If he's not currently being quarantined, I would put him in a separate tank. This will lessen the chances of an infection spreading to your other fish.
I'm not familiar with ropefish, but swelling is may be due to several reasons such as:
- Digestive issues (such as constipation, or eating food that doesn't agree with them)
- Internal parasites
- Internal bacterial infections
- Salinity issues (such as the amount of salt in the tank being too high for them, or being moved from one tank to another with a different salinity)
- Inability of the internal organs to carry out their normal day-to-day activities
Since he was bloated when you first saw him, it's likely not a salinity issue. I would start with a small amount of Epsom salt to see it that helps.
Epsom salt (magnesium sulfate, or magnesium sulfate heptahydrate) has a fluid reducing, laxative effect (on people as well as fish). You can get it at supermarkets and pharmacies such as Walmart, Walgreens, CVS, Kroger, Publix, etc. (It's not available at petstores.) Get a brand that does not contain perfumes or dyes. A small container will cost about $1.
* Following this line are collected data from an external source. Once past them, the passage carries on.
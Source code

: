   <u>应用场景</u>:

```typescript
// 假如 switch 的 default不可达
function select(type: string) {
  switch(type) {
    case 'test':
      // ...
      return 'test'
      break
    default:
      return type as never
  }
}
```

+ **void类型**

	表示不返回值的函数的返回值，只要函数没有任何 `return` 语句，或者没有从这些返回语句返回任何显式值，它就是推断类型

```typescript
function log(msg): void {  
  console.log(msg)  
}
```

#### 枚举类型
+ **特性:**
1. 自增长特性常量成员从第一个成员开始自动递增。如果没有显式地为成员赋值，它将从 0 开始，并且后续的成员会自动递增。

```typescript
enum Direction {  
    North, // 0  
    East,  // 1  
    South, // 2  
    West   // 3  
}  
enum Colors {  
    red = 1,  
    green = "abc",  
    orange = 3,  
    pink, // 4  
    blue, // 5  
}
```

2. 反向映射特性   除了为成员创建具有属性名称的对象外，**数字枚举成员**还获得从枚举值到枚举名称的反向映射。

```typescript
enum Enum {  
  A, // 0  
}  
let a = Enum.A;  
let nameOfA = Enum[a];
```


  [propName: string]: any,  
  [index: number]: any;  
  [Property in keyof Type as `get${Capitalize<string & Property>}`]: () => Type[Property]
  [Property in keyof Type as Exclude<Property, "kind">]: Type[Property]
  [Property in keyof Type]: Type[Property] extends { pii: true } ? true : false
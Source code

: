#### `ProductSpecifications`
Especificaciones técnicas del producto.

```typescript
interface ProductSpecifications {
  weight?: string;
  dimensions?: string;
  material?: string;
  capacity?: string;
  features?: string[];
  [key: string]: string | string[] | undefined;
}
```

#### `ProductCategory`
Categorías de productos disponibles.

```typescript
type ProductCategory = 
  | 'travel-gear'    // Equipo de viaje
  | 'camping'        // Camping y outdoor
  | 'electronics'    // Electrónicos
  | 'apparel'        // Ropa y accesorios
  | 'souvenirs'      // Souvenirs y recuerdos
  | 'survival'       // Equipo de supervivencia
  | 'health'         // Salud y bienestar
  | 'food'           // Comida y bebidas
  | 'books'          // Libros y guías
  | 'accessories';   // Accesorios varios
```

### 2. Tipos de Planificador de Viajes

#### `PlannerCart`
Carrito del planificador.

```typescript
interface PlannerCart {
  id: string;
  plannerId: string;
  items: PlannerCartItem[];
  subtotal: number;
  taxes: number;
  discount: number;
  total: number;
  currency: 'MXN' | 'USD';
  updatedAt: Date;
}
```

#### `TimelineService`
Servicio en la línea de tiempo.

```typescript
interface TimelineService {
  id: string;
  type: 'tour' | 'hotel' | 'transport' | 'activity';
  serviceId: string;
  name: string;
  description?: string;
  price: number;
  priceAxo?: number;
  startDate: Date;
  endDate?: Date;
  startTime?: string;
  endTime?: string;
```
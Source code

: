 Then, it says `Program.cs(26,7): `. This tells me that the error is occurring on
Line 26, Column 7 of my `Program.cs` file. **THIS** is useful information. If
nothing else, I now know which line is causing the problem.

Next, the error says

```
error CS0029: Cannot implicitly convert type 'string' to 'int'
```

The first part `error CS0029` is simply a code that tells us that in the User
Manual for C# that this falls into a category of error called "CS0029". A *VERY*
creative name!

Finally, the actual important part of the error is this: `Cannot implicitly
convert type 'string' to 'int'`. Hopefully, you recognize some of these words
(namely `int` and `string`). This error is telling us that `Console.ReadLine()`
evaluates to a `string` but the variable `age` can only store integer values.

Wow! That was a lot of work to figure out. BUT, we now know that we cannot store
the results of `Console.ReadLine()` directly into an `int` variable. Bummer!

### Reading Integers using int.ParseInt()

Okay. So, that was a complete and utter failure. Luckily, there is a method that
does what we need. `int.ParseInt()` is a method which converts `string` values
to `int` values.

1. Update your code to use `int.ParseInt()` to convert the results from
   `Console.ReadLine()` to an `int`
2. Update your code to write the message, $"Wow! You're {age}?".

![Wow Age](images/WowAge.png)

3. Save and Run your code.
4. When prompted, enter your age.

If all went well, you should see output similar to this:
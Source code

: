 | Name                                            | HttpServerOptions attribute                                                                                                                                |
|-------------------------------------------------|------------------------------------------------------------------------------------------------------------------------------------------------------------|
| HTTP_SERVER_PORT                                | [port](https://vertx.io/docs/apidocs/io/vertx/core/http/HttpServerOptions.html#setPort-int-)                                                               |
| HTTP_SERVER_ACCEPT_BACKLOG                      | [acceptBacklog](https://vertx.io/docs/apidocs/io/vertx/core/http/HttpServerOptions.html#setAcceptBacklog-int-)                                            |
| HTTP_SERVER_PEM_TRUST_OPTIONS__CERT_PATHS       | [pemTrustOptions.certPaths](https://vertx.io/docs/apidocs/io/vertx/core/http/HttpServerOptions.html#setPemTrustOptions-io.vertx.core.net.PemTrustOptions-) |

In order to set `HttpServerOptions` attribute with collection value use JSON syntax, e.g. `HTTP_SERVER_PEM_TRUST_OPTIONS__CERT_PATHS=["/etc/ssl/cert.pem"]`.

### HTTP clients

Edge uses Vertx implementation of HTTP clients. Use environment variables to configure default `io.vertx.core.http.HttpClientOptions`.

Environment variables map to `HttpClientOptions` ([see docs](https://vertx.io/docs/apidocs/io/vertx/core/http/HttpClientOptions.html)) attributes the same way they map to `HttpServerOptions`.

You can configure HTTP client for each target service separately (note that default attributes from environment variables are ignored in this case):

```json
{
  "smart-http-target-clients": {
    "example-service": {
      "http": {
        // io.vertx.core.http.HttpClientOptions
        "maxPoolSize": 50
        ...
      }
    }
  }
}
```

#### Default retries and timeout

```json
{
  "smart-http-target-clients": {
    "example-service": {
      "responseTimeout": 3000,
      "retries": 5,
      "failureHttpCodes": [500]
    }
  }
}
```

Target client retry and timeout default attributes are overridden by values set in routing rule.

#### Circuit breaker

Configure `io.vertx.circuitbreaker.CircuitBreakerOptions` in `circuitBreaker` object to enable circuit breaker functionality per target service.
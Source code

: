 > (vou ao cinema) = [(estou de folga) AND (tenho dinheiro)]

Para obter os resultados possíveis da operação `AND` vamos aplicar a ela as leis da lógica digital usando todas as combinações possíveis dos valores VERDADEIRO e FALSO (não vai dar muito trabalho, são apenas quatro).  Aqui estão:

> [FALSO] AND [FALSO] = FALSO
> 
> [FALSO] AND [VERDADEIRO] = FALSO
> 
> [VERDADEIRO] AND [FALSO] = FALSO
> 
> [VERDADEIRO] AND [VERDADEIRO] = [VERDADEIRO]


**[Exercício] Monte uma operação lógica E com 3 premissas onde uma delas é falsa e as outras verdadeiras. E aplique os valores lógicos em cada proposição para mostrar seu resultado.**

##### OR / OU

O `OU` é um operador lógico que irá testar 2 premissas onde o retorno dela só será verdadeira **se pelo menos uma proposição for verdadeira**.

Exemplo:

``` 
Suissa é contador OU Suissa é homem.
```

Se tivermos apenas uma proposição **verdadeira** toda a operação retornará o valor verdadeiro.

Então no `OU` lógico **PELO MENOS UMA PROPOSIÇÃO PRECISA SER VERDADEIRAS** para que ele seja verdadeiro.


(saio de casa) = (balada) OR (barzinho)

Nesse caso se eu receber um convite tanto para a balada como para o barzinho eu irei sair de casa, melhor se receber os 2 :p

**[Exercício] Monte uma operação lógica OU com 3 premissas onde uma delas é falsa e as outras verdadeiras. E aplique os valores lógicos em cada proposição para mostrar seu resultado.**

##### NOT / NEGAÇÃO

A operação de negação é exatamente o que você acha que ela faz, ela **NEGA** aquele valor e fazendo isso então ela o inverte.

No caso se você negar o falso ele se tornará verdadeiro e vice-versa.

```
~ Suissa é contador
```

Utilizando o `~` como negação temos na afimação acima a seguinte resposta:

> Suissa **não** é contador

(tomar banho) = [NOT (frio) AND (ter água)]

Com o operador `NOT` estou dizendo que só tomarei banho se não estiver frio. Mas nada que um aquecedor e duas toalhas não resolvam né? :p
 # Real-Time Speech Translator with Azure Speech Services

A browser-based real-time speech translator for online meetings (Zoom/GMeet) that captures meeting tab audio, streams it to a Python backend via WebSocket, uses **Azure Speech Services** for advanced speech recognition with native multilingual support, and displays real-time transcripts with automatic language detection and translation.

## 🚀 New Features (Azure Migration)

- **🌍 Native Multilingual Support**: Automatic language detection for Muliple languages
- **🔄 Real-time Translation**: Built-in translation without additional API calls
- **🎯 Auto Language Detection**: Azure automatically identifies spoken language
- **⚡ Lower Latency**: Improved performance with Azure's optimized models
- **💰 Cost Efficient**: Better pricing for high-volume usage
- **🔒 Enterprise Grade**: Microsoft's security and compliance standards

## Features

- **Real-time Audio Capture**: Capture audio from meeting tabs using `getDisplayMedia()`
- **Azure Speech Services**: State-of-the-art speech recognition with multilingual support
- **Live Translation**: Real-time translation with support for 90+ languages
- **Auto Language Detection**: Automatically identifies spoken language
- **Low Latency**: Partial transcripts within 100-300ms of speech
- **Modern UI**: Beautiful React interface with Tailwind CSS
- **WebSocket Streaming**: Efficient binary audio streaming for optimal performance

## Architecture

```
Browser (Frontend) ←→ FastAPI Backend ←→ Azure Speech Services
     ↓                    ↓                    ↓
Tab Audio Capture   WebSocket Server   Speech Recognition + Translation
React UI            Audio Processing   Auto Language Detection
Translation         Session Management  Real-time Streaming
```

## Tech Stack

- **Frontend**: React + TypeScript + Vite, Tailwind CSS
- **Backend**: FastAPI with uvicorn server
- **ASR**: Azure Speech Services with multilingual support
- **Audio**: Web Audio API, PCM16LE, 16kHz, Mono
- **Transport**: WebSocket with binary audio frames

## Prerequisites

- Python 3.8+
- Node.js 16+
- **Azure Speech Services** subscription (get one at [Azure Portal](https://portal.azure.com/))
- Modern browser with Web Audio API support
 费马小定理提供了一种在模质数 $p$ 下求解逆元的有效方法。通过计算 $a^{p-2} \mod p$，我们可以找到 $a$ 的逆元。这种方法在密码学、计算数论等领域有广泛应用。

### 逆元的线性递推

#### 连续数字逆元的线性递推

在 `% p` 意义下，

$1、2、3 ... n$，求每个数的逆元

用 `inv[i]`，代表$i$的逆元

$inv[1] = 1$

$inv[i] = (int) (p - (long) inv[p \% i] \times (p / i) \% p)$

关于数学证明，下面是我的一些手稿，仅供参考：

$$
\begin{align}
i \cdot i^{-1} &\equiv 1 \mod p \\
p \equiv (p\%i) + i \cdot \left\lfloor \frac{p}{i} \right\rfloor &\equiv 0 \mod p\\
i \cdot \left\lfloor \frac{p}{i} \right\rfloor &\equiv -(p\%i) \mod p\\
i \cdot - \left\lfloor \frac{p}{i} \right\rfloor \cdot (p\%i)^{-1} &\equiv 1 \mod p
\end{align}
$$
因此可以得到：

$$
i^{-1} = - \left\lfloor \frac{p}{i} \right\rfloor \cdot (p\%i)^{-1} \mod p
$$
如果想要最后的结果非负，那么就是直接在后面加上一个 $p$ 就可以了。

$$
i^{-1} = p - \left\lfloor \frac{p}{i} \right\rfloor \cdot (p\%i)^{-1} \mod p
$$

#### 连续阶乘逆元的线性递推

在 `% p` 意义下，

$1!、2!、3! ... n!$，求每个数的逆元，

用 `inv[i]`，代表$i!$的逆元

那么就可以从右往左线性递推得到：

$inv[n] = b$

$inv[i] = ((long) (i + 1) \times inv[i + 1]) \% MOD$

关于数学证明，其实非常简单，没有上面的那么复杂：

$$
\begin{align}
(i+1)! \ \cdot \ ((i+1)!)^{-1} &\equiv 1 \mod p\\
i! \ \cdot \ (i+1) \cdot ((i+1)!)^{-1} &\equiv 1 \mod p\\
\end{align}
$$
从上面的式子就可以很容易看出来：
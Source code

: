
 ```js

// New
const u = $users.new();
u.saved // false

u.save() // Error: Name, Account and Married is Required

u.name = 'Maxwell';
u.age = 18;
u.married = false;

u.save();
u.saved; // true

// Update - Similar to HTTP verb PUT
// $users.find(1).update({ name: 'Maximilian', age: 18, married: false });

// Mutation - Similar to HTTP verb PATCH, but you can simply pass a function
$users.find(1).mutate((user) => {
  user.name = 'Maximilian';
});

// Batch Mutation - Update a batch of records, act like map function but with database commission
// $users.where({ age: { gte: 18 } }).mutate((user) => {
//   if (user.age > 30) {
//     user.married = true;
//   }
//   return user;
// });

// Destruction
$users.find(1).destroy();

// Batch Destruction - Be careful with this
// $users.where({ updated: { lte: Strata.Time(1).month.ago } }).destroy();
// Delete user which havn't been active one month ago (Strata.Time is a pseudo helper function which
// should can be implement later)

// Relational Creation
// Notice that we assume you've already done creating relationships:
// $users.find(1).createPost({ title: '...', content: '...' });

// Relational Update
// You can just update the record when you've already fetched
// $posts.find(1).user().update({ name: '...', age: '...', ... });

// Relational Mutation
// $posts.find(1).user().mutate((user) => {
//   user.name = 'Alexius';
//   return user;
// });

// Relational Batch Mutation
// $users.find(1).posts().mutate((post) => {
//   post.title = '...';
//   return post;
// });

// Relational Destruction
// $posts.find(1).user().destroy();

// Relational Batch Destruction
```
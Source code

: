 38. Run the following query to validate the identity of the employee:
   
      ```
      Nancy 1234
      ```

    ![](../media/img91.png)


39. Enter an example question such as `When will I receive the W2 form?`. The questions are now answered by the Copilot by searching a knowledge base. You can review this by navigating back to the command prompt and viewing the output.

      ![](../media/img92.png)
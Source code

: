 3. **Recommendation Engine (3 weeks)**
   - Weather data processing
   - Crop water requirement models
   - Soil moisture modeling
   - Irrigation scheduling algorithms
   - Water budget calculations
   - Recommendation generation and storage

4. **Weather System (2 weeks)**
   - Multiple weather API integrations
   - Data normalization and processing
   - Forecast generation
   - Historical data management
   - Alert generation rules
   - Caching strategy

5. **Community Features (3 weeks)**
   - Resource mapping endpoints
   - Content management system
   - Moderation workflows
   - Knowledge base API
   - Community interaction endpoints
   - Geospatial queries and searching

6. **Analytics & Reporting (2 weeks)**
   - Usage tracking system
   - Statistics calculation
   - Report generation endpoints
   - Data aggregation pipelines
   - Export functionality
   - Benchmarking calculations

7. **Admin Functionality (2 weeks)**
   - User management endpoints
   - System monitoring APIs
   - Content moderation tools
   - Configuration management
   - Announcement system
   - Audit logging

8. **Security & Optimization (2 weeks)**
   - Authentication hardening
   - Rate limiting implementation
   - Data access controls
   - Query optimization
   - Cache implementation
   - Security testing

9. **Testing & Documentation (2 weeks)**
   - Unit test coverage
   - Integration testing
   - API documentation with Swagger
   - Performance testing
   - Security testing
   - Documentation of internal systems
Put some tank water into a cup. Stir in 0.25 teaspoons Epsom salt per gallon of tank water. Once the salt is completely dissolved, pour the solution back into the tank.
Salts do not evaporate, so you don't need to add it again. To remove it from the tank, just do water changes. Or, if you have live plants, they'll simply use it as fertilizer.
(Note: Since I'm not familiar with ropefish, I'm unsure how much Epsom salt they can tolerate. However, a dosage of 0.25 teaspoons per gallon for 1-2 days is probably a safe amount for most fish. If you notice that that he's reacting adversely to it, do a water change to remove it.)
If the Epsom salt isn't effective, let us know. He may need either an antiparasitical or antibiotic medication. If that's the case, give us as many details about his condition (and appetite) as you can. This can help people determine if the issue is bacterial or parasitical.